Série em seis episódios revela fraude e corrupção na produção de itens agrícolas básicos. Formato previsível, com número limitado de entrevistas, prejudica
Rotten não é uma série sobre chefs da moda, ambientes badalados, ingredientes refinadíssimos. Ufa! Já era tempo. Os seis episódios documentais lançados no começo do ano pela Netflix falam sobre fraudes e corrupção na produção de alimentos básicos. E, como o próprio título indica (Rotten significa podre), muita coisa feia vem à tona.
Da adulteração do mel por empresas chinesas a um esquema de privatização da pesca nos Estados Unidos, a produção reforça a necessidade de uma articulação política forte da sociedade para reverter a apropriação sobre o prato nosso de cada dia.
Os seis episódios funcionam como unidades independentes, ou seja, você pode ver um e deixar outro de lado. Qual interessa mais? Difícil saber. Tudo depende de qual assunto te chama mais atenção. Para mim, os dois primeiros episódios foram eletrizantes e, depois disso, ficou uma impressão de “Tá, beleza, a série perdeu o fôlego”.
Tudo começa com a história dos produtores de abelha dos Estados Unidos, cada vez mais acuados pela dificuldade em manter os apiários, atolados em dívidas devido à concorrência desleal do produto adulterado chinês. Nem toda a estrutura tecnológica disponível tem dado conta de barrar as fraudes. Vale muito a pena ver, até porque, no Brasil, não estamos imunes a esse problema. Fica a lição de desconfiar daquele mel com preço muito baixo e procedência duvidosa.

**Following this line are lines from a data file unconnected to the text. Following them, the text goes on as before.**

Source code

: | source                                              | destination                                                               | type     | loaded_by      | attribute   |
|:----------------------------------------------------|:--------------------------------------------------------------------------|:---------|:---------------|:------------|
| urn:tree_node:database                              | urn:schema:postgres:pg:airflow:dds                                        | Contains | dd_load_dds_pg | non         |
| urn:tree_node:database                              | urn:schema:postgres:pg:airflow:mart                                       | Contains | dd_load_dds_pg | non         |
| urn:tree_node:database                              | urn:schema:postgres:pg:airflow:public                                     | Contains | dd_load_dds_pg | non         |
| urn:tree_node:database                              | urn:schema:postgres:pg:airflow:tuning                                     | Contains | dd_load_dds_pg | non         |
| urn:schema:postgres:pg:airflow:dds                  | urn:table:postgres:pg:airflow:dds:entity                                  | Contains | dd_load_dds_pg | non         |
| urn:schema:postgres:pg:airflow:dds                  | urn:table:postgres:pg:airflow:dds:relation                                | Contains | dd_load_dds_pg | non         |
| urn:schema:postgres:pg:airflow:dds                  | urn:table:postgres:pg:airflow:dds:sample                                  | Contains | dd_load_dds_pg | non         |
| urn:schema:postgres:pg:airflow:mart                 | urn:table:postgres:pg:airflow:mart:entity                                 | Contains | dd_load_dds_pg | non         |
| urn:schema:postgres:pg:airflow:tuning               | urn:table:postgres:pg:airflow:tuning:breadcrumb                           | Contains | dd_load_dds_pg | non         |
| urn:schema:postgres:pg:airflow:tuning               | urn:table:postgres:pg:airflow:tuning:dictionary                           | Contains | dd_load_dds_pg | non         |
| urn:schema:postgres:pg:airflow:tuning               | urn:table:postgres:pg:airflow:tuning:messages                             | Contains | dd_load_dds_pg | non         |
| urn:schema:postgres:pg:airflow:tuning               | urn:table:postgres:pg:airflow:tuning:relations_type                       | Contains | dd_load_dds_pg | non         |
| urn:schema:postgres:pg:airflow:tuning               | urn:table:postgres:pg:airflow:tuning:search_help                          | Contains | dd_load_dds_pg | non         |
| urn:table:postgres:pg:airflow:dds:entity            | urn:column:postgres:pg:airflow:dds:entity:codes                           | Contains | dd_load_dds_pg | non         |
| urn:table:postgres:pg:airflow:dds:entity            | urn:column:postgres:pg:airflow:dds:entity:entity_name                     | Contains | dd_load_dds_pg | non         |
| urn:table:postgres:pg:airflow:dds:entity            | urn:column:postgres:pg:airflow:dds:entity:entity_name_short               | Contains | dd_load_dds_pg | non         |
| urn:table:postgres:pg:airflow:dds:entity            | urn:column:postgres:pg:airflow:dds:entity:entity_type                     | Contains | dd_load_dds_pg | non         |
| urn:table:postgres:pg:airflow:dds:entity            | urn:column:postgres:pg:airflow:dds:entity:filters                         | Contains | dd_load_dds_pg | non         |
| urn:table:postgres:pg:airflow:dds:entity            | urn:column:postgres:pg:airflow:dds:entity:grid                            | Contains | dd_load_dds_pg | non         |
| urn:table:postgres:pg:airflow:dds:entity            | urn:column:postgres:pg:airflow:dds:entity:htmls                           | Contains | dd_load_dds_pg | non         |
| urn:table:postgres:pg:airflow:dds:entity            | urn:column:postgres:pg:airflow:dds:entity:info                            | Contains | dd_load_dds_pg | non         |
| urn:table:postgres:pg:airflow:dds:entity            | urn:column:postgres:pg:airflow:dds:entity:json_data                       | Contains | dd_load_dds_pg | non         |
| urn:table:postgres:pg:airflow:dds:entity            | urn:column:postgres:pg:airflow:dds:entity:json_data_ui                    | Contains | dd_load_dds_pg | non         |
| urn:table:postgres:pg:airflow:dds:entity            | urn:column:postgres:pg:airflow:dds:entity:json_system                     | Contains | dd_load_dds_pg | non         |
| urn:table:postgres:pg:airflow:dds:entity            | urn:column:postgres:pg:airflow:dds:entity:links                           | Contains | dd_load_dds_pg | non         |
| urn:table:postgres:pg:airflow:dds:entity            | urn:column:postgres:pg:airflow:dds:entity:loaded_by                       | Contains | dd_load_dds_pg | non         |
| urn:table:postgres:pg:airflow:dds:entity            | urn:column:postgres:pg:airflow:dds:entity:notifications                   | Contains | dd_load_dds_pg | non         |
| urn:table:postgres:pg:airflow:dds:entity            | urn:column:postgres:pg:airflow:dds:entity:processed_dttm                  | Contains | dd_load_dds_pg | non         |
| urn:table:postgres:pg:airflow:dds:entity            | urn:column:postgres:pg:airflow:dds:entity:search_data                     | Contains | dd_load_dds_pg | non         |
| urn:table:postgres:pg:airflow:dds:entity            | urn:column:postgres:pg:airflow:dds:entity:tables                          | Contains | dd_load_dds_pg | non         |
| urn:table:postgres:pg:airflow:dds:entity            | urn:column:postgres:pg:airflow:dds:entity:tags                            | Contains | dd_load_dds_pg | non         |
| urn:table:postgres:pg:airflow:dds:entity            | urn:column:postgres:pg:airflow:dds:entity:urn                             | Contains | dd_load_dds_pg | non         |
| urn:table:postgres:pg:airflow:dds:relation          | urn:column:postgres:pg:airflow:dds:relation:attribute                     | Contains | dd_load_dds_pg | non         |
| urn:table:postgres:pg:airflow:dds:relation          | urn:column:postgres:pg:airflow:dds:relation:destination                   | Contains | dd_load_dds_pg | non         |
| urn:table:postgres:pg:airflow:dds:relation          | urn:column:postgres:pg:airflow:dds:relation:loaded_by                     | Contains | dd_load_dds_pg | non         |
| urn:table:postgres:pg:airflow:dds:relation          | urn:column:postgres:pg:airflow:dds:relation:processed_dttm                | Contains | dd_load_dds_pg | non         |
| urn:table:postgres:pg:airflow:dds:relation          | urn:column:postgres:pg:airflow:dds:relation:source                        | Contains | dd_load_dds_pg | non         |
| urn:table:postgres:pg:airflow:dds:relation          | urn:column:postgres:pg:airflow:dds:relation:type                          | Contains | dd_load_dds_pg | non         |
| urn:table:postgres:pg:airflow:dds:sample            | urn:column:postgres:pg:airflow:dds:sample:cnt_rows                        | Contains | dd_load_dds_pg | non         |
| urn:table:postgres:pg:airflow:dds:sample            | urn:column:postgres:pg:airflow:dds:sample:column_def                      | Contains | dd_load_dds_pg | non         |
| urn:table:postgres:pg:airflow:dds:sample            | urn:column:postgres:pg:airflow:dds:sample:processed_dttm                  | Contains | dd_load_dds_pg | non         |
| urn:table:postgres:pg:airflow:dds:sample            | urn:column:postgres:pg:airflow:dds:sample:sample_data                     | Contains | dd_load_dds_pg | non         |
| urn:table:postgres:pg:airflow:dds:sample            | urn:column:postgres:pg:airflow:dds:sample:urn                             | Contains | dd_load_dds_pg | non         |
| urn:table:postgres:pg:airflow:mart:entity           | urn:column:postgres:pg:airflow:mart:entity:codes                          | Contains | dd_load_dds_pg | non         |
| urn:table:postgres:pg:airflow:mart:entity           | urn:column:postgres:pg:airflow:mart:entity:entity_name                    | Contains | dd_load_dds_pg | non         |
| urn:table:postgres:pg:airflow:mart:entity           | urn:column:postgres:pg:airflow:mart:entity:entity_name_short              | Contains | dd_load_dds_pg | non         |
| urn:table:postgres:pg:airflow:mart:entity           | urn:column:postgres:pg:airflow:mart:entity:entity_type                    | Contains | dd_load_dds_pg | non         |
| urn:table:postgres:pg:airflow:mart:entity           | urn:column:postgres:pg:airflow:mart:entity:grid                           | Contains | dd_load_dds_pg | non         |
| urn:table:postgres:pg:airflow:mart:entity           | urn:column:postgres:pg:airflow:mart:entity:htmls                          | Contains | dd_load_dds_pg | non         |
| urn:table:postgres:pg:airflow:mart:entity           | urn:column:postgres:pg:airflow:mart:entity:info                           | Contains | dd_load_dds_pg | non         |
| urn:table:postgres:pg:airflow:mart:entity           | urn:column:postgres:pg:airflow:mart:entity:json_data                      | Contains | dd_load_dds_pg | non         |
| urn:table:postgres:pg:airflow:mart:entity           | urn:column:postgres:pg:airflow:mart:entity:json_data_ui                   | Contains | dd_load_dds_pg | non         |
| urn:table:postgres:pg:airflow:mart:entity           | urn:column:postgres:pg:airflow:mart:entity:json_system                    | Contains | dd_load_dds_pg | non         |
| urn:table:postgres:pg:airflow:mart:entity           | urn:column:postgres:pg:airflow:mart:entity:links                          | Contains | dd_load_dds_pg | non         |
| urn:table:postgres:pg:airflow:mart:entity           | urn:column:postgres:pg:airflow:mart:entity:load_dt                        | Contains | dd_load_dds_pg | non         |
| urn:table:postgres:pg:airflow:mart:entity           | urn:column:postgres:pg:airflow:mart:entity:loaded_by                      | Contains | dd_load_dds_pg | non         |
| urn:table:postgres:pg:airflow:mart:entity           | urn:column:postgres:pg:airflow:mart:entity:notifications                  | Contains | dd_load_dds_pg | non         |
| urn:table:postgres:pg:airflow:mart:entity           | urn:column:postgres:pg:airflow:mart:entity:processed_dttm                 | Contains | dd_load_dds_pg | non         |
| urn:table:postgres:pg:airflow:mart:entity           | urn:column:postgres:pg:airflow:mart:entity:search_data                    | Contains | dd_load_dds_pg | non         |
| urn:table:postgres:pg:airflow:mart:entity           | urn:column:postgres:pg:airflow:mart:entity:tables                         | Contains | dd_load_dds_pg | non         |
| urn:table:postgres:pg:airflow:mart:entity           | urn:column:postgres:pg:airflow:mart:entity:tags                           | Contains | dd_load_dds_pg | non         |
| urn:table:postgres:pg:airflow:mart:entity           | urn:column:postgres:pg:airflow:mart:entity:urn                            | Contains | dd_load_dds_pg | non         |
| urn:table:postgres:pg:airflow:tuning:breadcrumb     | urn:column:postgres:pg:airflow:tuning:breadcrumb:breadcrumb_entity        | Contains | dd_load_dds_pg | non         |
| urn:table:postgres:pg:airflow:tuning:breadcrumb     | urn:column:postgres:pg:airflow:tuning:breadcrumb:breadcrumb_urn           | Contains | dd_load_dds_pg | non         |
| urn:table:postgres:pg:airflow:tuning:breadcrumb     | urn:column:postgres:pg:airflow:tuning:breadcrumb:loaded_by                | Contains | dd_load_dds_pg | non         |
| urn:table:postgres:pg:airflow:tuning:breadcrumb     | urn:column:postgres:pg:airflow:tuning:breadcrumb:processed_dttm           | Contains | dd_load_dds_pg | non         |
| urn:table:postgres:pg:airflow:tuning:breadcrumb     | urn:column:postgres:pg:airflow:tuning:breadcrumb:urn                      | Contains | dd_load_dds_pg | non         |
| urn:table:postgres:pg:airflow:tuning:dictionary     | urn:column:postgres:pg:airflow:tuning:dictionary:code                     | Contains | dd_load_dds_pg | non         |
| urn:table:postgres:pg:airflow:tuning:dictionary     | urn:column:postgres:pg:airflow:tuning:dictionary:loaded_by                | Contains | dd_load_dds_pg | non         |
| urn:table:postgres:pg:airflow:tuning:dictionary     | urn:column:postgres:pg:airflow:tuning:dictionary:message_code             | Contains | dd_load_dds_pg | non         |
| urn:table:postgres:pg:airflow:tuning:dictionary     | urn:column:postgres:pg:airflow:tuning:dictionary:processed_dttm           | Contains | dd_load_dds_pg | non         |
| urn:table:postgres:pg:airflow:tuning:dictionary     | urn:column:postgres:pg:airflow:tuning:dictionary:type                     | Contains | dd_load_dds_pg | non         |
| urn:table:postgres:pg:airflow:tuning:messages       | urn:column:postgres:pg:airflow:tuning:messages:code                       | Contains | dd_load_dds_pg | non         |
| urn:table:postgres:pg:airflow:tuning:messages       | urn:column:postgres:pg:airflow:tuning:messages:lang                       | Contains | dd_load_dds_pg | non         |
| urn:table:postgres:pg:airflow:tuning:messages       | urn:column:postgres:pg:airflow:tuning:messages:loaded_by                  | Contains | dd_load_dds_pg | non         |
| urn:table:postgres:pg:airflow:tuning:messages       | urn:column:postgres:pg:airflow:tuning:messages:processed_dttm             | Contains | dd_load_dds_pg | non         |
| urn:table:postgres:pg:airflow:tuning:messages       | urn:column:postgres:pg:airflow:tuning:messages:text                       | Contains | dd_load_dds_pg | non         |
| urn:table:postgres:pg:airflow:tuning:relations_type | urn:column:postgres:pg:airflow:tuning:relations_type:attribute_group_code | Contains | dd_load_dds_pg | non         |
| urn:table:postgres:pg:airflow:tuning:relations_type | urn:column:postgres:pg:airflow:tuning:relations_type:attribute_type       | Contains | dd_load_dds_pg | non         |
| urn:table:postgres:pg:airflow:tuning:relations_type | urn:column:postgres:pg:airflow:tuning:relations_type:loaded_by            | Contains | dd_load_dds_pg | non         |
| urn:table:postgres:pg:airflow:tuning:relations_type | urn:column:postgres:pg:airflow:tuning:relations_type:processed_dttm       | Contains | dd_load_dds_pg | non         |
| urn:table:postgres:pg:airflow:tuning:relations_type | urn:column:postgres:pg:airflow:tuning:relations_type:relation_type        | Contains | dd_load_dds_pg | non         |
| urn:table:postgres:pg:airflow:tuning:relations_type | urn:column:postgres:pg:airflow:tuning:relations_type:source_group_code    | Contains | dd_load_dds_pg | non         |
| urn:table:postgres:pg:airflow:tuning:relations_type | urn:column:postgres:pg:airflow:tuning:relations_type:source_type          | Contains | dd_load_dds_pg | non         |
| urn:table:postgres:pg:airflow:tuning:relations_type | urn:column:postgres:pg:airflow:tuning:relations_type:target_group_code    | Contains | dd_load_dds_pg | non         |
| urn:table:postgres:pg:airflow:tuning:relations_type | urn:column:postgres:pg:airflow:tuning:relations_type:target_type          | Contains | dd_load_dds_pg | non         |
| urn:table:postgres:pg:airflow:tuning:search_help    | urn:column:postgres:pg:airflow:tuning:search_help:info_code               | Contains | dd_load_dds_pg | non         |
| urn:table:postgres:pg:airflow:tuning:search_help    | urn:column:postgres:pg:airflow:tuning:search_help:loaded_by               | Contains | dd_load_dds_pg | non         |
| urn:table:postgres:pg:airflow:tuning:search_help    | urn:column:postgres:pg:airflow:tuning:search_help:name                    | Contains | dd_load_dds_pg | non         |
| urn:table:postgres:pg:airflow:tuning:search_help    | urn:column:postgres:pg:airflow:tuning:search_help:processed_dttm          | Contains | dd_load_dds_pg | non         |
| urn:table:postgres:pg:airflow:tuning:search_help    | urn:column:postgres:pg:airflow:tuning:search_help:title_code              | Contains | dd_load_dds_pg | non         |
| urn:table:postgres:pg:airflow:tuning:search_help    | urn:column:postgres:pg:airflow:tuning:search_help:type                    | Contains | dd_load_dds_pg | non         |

Em seguida vem um tema à primeira vista tonto: a produção de amendoim. Mas o que se revela é uma interessante apuração sobre a explosão dos casos de alergias no sistema de saúde ao longo das últimas décadas. A missão é entender por que isso vem ocorrendo. O episódio cumpre a missão de nos colocar na pele de famílias com pessoas alérgicas, e o enorme risco a que estão expostas diariamente.
No terceiro capítulo, sobre produção de alho, de novo, sobressaem estratégias agressivas de empresas chinesas, dessa vez irmanadas com corporações dos Estados Unidos para fazer chegar ao mercado da América do Norte um produto com um rastro de trabalho escravo. Um diz-que-me-diz entre dois grupos de produtores pode ter dois efeitos sobre quem assiste: deixá-lo com vontade de ir até o fim para descobrir a verdade, ou cansá-lo com a troca incessante de farpas.
O quarto episódio talvez seja o mais dispensável para quem assistiu ao excelente documentário Carne, osso (2011), de Carlos Juliano Barros e Caio Cavechini. A produção brasileira revela com muito maior riqueza de detalhes as péssimas condições laborais do setor de frigoríficos, da criação dos animais ao abate e ao corte. Tanto assim que Barros é uma das fontes para Rotten.
Isso expõe algumas das limitações da produção da Netflix. O formato é previsível: são entrevistas sequenciais de produtores, pesquisadores, especialistas de tudo quanto é jeito. Nesse sentido, assistir aos seis episódios num curto espaço de tempo pode ser cansativo. Algumas das histórias tampouco são novas. Muita coisa saiu de reportagens já publicadas mundo afora. E a qualidade das fontes em nem todos os casos é a melhor possível.
Ainda assim, há entrevistados muito interessantes. E um aspecto positivo da série é dar voz aos agricultores familiares e aos pequenos pescadores. Vale apenas advertir que são os produtores dos Estados Unidos e, nesse ponto, há momentos em que os episódios se confundem com uma defesa de mercado interno, com uma crítica à abertura de fronteiras. Esse aspecto permeia todos os episódios.
O quinto deles, Ordenhando dinheiro, fala sobre as dificuldades dos produtores de leite em meio à redução do consumo e a uma série de políticas públicas equivocadas. E o último, Tchau, bacalhau, narra um mundo bem podre de domínio das águas do mar por algumas poucas pessoas, hábeis em moldar e em se aproveitar de regras que levaram a um empobrecimento geral dos pescadores.
Enfim, Rotten vale a pena. Só não espere pelo melhor documentário do século.